> [What the task requires] Report, from the records below, every line where the word "based" appears.

> [Data listing]
"""

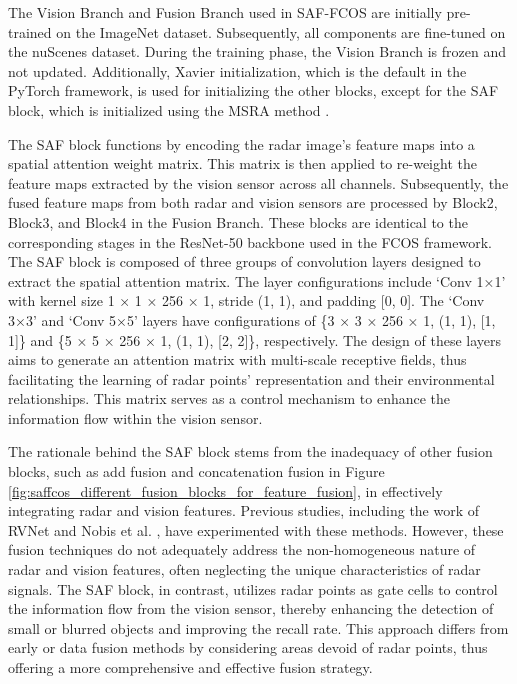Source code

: \documentclass[report.tex]{subfiles}
\begin{document}
    The Vision Branch and Fusion Branch used in SAF-FCOS are initially pre-trained on the ImageNet \cite{russakovsky2015imagenet} dataset. Subsequently, all components are fine-tuned on the nuScenes \cite{caesar2020nuscenes} dataset. During the training phase, the Vision Branch is frozen and not updated. Additionally, Xavier initialization, which is the default in the PyTorch framework, is used for initializing the other blocks, except for the SAF block, which is initialized using the MSRA method \cite{he2015delving}.

    The SAF block functions by encoding the radar image's feature maps into a spatial attention weight matrix. This matrix is then applied to re-weight the feature maps extracted by the vision sensor across all channels. Subsequently, the fused feature maps from both radar and vision sensors are processed by Block2, Block3, and Block4 in the Fusion Branch. These blocks are identical to the corresponding stages in the ResNet-50 backbone used in the FCOS \cite{tian2019fcos} framework. The SAF block is composed of three groups of convolution layers designed to extract the spatial attention matrix. The layer configurations include `Conv 1×1' with kernel size 1 × 1 × 256 × 1, stride (1, 1), and padding [0, 0]. The `Conv 3×3' and `Conv 5×5' layers have configurations of \{3 × 3 × 256 × 1, (1, 1), [1, 1]\} and \{5 × 5 × 256 × 1, (1, 1), [2, 2]\}, respectively. The design of these layers aims to generate an attention matrix with multi-scale receptive fields, thus facilitating the learning of radar points' representation and their environmental relationships. This matrix serves as a control mechanism to enhance the information flow within the vision sensor.

    The rationale behind the SAF block stems from the inadequacy of other fusion blocks, such as add fusion and concatenation fusion in Figure \ref{fig:saffcos_different_fusion_blocks_for_feature_fusion}, in effectively integrating radar and vision features. Previous studies, including the work of RVNet \cite{john2019rvnet} and Nobis et al. \cite{nobis2019deep}, have experimented with these methods. However, these fusion techniques do not adequately address the non-homogeneous nature of radar and vision features, often neglecting the unique characteristics of radar signals. The SAF block, in contrast, utilizes radar points as gate cells to control the information flow from the vision sensor, thereby enhancing the detection of small or blurred objects and improving the recall rate. This approach differs from early or data fusion methods by considering areas devoid of radar points, thus offering a more comprehensive and effective fusion strategy.
\end{document}
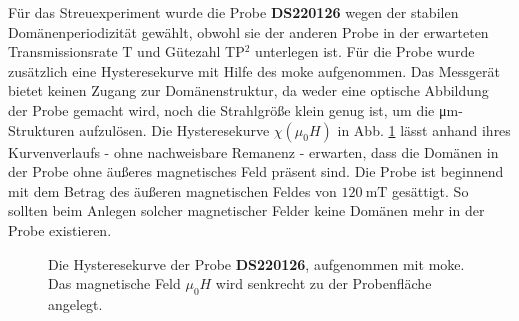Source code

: \noindent
Für das Streuexperiment wurde die Probe \textbf{DS220126} wegen der stabilen Domänenperiodizität gewählt, obwohl sie der anderen Probe in der erwarteten Transmissionsrate $\text{T}$ und Gütezahl TP$^2$ unterlegen ist. Für die Probe wurde zusätzlich eine Hysteresekurve mit Hilfe des \gls{moke} aufgenommen. Das Messgerät bietet keinen Zugang zur Domänenstruktur, da weder eine optische Abbildung der Probe gemacht wird, noch die Strahlgröße klein genug ist, um die \si{\micro\meter}-Strukturen aufzulösen. Die Hysteresekurve $\chi(\mu_0 H)$ in Abb. \ref{fig:hysterese_sample} lässt anhand ihres Kurvenverlaufs - ohne nachweisbare Remanenz - erwarten, dass die Domänen in der Probe ohne äußeres magnetisches Feld präsent sind. Die Probe ist beginnend mit dem Betrag des äußeren magnetischen Feldes von $\SI{120}{\milli\tesla}$ gesättigt. So sollten beim Anlegen solcher magnetischer Felder keine Domänen mehr in der Probe existieren.
\begin{figure}[H]
    \centering
    
    \caption{Die Hysteresekurve der Probe \textbf{DS220126}, aufgenommen mit \gls{moke}. Das magnetische Feld $\mu_0 H$ wird senkrecht zu der Probenfläche angelegt.}
    \label{fig:hysterese_sample}
\end{figure}
\newpage


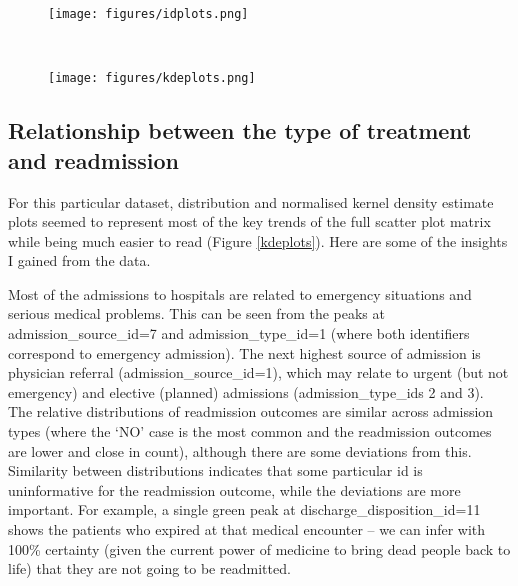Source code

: \documentclass[10pt, twocolumn]{article}
\begin{document}

\begin{figure*}[t!]
	\centering
	\begin{subfigure}[t]{\textwidth}
        \centering
        \texttt{[image: figures/idplots.png]}
	\end{subfigure}
	~
	\begin{subfigure}[t]{\textwidth}
        \centering
		\texttt{[image: figures/kdeplots.png]}
    \end{subfigure}
	\caption{Distributions of admission and discharge identifiers; kernel density estimates for numerical features.}\label{kdeplots}
  \end{figure*}

\subsection{Relationship between the type of treatment and readmission}

For this particular dataset, distribution and normalised kernel density estimate plots seemed to represent most of the key trends of the full scatter plot matrix while being much easier to read (Figure \ref{kdeplots}). Here are some of the insights I gained from the data.

Most of the admissions to hospitals are related to emergency situations and serious medical problems. This can be seen from the peaks at admission\_source\_id=7 and admission\_type\_id=1 (where both identifiers correspond to emergency admission). The next highest source of admission is physician referral (admission\_source\_id=1), which may relate to urgent (but not emergency) and elective (planned) admissions (admission\_type\_ids 2 and 3). The relative distributions of readmission outcomes are similar across admission types (where the `NO' case is the most common and the readmission outcomes are lower and close in count), although there are some deviations from this. Similarity between distributions indicates that some particular id is uninformative for the readmission outcome, while the deviations are more important. For example, a single green peak at discharge\_disposition\_id=11 shows the patients who expired at that medical encounter -- we can infer with 100\% certainty (given the current power of medicine to bring dead people back to life) that they are not going to be readmitted.
\end{document}
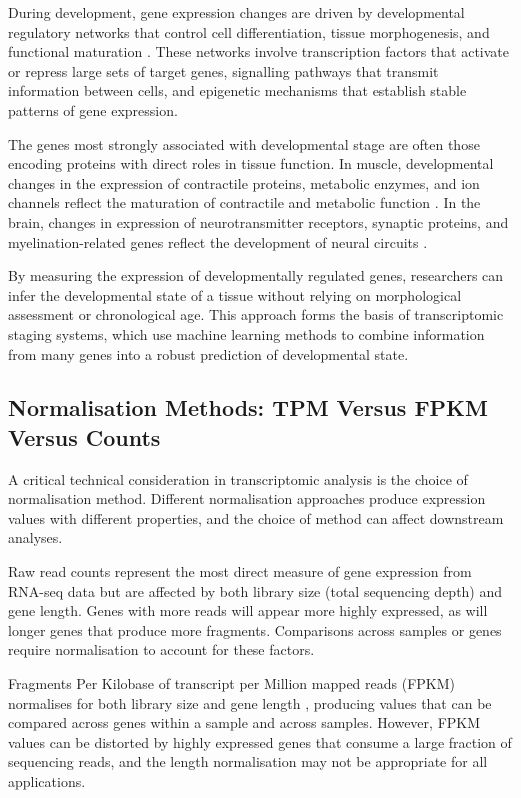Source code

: During development, gene expression changes are driven by developmental regulatory networks that control cell differentiation, tissue morphogenesis, and functional maturation \parencite{cardoso-moreira_gene_2019}. These networks involve transcription factors that activate or repress large sets of target genes, signalling pathways that transmit information between cells, and epigenetic mechanisms that establish stable patterns of gene expression.

The genes most strongly associated with developmental stage are often those encoding proteins with direct roles in tissue function. In muscle, developmental changes in the expression of contractile proteins, metabolic enzymes, and ion channels reflect the maturation of contractile and metabolic function \parencite{lefaucheur_second_2010}. In the brain, changes in expression of neurotransmitter receptors, synaptic proteins, and myelination-related genes reflect the development of neural circuits \parencite{kang_spatio-temporal_2011}.

By measuring the expression of developmentally regulated genes, researchers can infer the developmental state of a tissue without relying on morphological assessment or chronological age. This approach forms the basis of transcriptomic staging systems, which use machine learning methods to combine information from many genes into a robust prediction of developmental state.

\subsection{Normalisation Methods: TPM Versus FPKM Versus Counts}

A critical technical consideration in transcriptomic analysis is the choice of normalisation method. Different normalisation approaches produce expression values with different properties, and the choice of method can affect downstream analyses.

Raw read counts represent the most direct measure of gene expression from RNA-seq data but are affected by both library size (total sequencing depth) and gene length. Genes with more reads will appear more highly expressed, as will longer genes that produce more fragments. Comparisons across samples or genes require normalisation to account for these factors.

Fragments Per Kilobase of transcript per Million mapped reads (FPKM) normalises for both library size and gene length \parencite{mortazavi_mapping_2008}, producing values that can be compared across genes within a sample and across samples. However, FPKM values can be distorted by highly expressed genes that consume a large fraction of sequencing reads, and the length normalisation may not be appropriate for all applications.

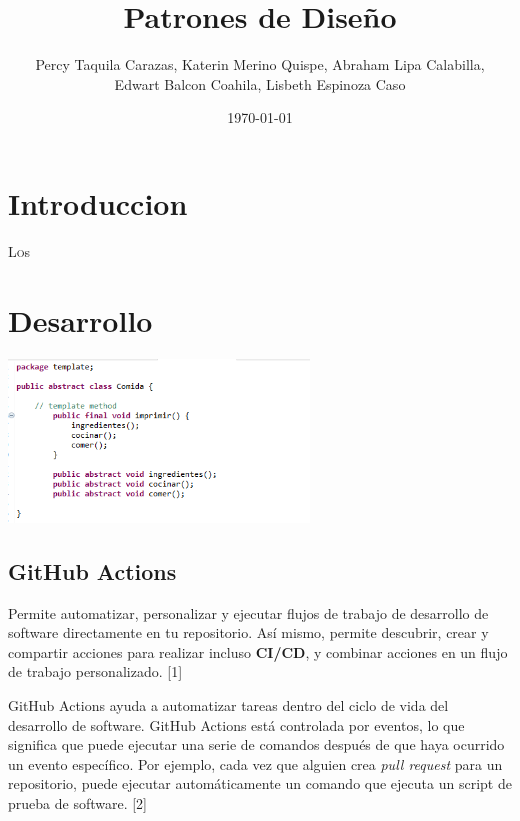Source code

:\documentclass[twoside,twocolumn]{article}
\title{Patrones de Diseño}
\author{Percy Taquila Carazas, Katerin Merino Quispe, Abraham Lipa Calabilla,
\\Edwart Balcon Coahila, Lisbeth Espinoza Caso}
\date{\today}
\begin{document}
\maketitle


\section{Introduccion}

\lettrine[nindent=0em,lines=3]{L}os





\section{Desarrollo}




\includegraphics[width=8cm]{Imagenes/imagen}

\subsection{GitHub Actions}

Permite automatizar, personalizar y ejecutar flujos de trabajo de desarrollo de software directamente en tu repositorio. Así mismo, permite descubrir, crear y compartir acciones para realizar incluso \textbf{CI/CD}, y combinar acciones en un flujo de trabajo personalizado. [1]

GitHub Actions ayuda a automatizar tareas dentro del ciclo de vida del desarrollo de software. GitHub Actions está controlada por eventos, lo que significa que puede ejecutar una serie de comandos después de que haya ocurrido un evento específico. Por ejemplo, cada vez que alguien crea \textit{pull request} para un repositorio, puede ejecutar automáticamente un comando que ejecuta un script de prueba de software. [2]
\end{document}
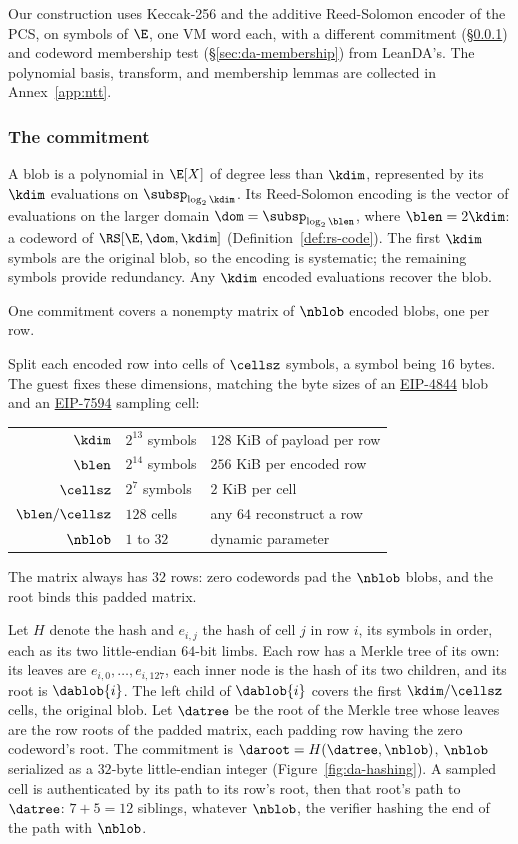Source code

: Our construction uses Keccak-256 and the additive Reed-Solomon encoder of the PCS, on symbols of $\E$, one VM word each, with a different commitment (\S\ref{sec:da-commit}) and codeword membership test (\S\ref{sec:da-membership}) from LeanDA's. The polynomial basis, transform, and membership lemmas are collected in Annex~\ref{app:ntt}.


\subsubsection{The commitment}\label{sec:da-commit}

A blob is a polynomial in $\E[X]$ of degree less than $\kdim$, represented by its $\kdim$ evaluations on $\subsp_{\log_2\kdim}$. Its Reed-Solomon encoding is the vector of evaluations on the larger domain $\dom=\subsp_{\log_2\blen}$, where $\blen=2\kdim$: a codeword of $\RS[\E,\dom,\kdim]$ (Definition~\ref{def:rs-code}). The first $\kdim$ symbols are the original blob, so the encoding is systematic; the remaining symbols provide redundancy. Any $\kdim$ encoded evaluations recover the blob.

One commitment covers a nonempty matrix of $\nblob$ encoded blobs, one per row.

Split each encoded row into cells of $\cellsz$ symbols, a symbol being $16$ bytes. The guest fixes these dimensions, matching the byte sizes of an \href{https://eips.ethereum.org/EIPS/eip-4844}{EIP-4844} blob and an \href{https://eips.ethereum.org/EIPS/eip-7594}{EIP-7594} sampling cell:
\begin{center}
\begin{tabular}{@{}rll@{}}
\hline
$\kdim$ & $2^{13}$ symbols & $128$ KiB of payload per row\\
$\blen$ & $2^{14}$ symbols & $256$ KiB per encoded row\\
$\cellsz$ & $2^7$ symbols & $2$ KiB per cell\\
$\blen/\cellsz$ & $128$ cells & any $64$ reconstruct a row\\
$\nblob$ & $1$ to $32$ & dynamic parameter\\
\hline
\end{tabular}
\end{center}
The matrix always has $32$ rows: zero codewords pad the $\nblob$ blobs, and the root binds this padded matrix.

Let $H$ denote the hash and $e_{i,j}$ the hash of cell $j$ in row $i$, its symbols in order, each as its two little-endian $64$-bit limbs. Each row has a Merkle tree of its own: its leaves are $e_{i,0},\ldots,e_{i,127}$, each inner node is the hash of its two children, and its root is $\dablob{i}$. The left child of $\dablob{i}$ covers the first $\kdim/\cellsz$ cells, the original blob. Let $\datree$ be the root of the Merkle tree whose leaves are the row roots of the padded matrix, each padding row having the zero codeword's root. The commitment is $\daroot=H(\datree,\nblob)$, $\nblob$ serialized as a $32$-byte little-endian integer (Figure~\ref{fig:da-hashing}). A sampled cell is authenticated by its path to its row's root, then that root's path to $\datree$: $7+5=12$ siblings, whatever $\nblob$, the verifier hashing the end of the path with $\nblob$.

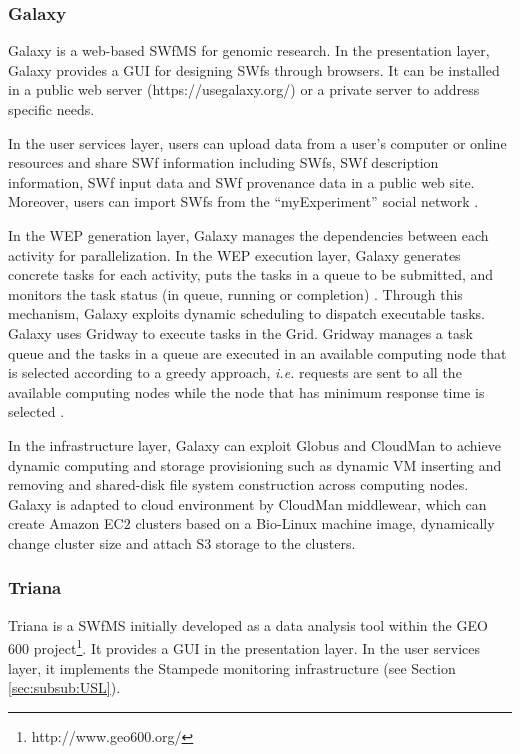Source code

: \subsubsection{Galaxy}
Galaxy is a web-based SWfMS for genomic research. 
In the presentation layer, Galaxy provides a GUI for designing SWfs through browsers. 
It can be installed in a public web server (https://usegalaxy.org/) or a private server to address specific needs. 

In the user services layer, users can upload data from a user's computer or online resources and share SWf information including SWfs, SWf description information, SWf input data and SWf provenance data in a public web site. 
Moreover, users can import SWfs from the \textquotedblleft{}myExperiment\textquotedblright{}
\cite{Wolstencroft2013} social network \cite{Goecks2012}. 

In the WEP generation layer, Galaxy manages the dependencies between each activity for parallelization. 
In the WEP execution layer, Galaxy generates concrete tasks for each activity, 
puts the tasks in a queue to be submitted, and monitors the task status (in queue, running or completion) \cite{Karuna2012}. 
Through this mechanism, Galaxy exploits dynamic scheduling to dispatch executable tasks.
Galaxy uses Gridway to execute tasks in the Grid. 
Gridway manages a task queue and the tasks in a queue are executed in
an available computing node that is selected according to a greedy
approach, \textit{i.e.} requests are sent to all the available computing nodes while the node that has minimum response time is selected \cite{Huedo2004}. 

In the infrastructure layer, Galaxy can exploit Globus \cite{Liu2012} and CloudMan \cite{Afgan2010} to achieve dynamic computing and storage provisioning such as dynamic VM inserting and removing and shared-disk file system construction across computing nodes. Galaxy is adapted to cloud environment by CloudMan \cite{Afgan2010} middlewear, which can create Amazon EC$2$ clusters based on a Bio-Linux machine image, dynamically change cluster size and attach S$3$ storage to the clusters. 

\subsubsection{Triana}
Triana \cite{Taylor2007} is a SWfMS initially developed as a data
analysis tool within the GEO $600$ 
project\footnote{http://www.geo600.org/}. It provides a GUI in the presentation 
layer. In the user services layer, it implements the Stampede monitoring 
infrastructure \cite{Vahi2012} (see Section \ref{sec:subsub:USL}).
 
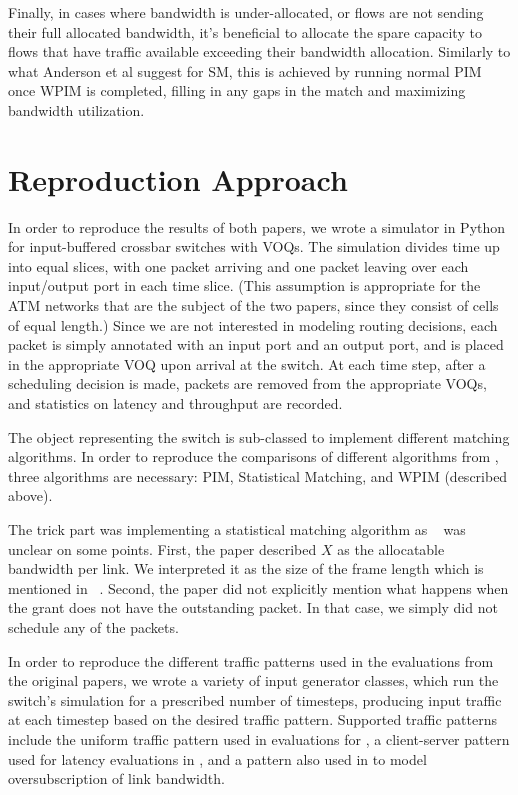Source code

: Finally, in cases where bandwidth is under-allocated, or flows are not sending their full allocated bandwidth, it's beneficial to allocate the spare capacity to flows that have traffic available exceeding their bandwidth allocation. Similarly to what Anderson et al suggest for SM, this is achieved by running normal PIM once WPIM is completed, filling in any gaps in the match and maximizing bandwidth utilization.

\section{Reproduction Approach}
In order to reproduce the results of both papers, we wrote a simulator in Python for input-buffered crossbar switches with VOQs. The simulation divides time up into equal slices, with one packet arriving and one packet leaving over each input/output port in each time slice. (This assumption is appropriate for the ATM networks that are the subject of the two papers, since they consist of cells of equal length.) Since we are not interested in modeling routing decisions, each packet is simply annotated with an input port and an output port, and is placed in the appropriate VOQ upon arrival at the switch. At each time step, after a scheduling decision is made, packets are removed from the appropriate VOQs, and statistics on latency and throughput are recorded.

The object representing the switch is sub-classed to implement different matching algorithms. In order to reproduce the comparisons of different algorithms from \cite{stiliadis}, three algorithms are necessary: PIM, Statistical Matching, and WPIM (described above). 

The trick part was implementing a statistical matching algorithm as ~\cite{anderson} was unclear on some points. First, the paper described $X$ as the allocatable bandwidth per link. We interpreted it as the size of the frame length which is mentioned in ~\cite{stiliadis}. Second, the paper did not explicitly mention what happens when the grant does not have the outstanding packet. In that case, we simply did not schedule any of the packets.

In order to reproduce the different traffic patterns used in the evaluations from the original papers, we wrote a variety of input generator classes, which run the switch's simulation for a prescribed number of timesteps, producing input traffic at each timestep based on the desired traffic pattern. Supported traffic patterns include the uniform traffic pattern used in evaluations for \cite{anderson}, a client-server pattern used for latency evaluations in \cite{stiliadis}, and a pattern also used in \cite{stiliadis} to model oversubscription of link bandwidth.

"""

> [Answer area]
Galaxy is a web-based SWfMS for genomic research. 
In the infrastructure layer, Galaxy can exploit Globus \cite{Liu2012} and CloudMan \cite{Afgan2010} to achieve dynamic computing and storage provisioning such as dynamic VM inserting and removing and shared-disk file system construction across computing nodes. Galaxy is adapted to cloud environment by CloudMan \cite{Afgan2010} middlewear, which can create Amazon EC$2$ clusters based on a Bio-Linux machine image, dynamically change cluster size and attach S$3$ storage to the clusters. 
In order to reproduce the different traffic patterns used in the evaluations from the original papers, we wrote a variety of input generator classes, which run the switch's simulation for a prescribed number of timesteps, producing input traffic at each timestep based on the desired traffic pattern. Supported traffic patterns include the uniform traffic pattern used in evaluations for \cite{anderson}, a client-server pattern used for latency evaluations in \cite{stiliadis}, and a pattern also used in \cite{stiliadis} to model oversubscription of link bandwidth.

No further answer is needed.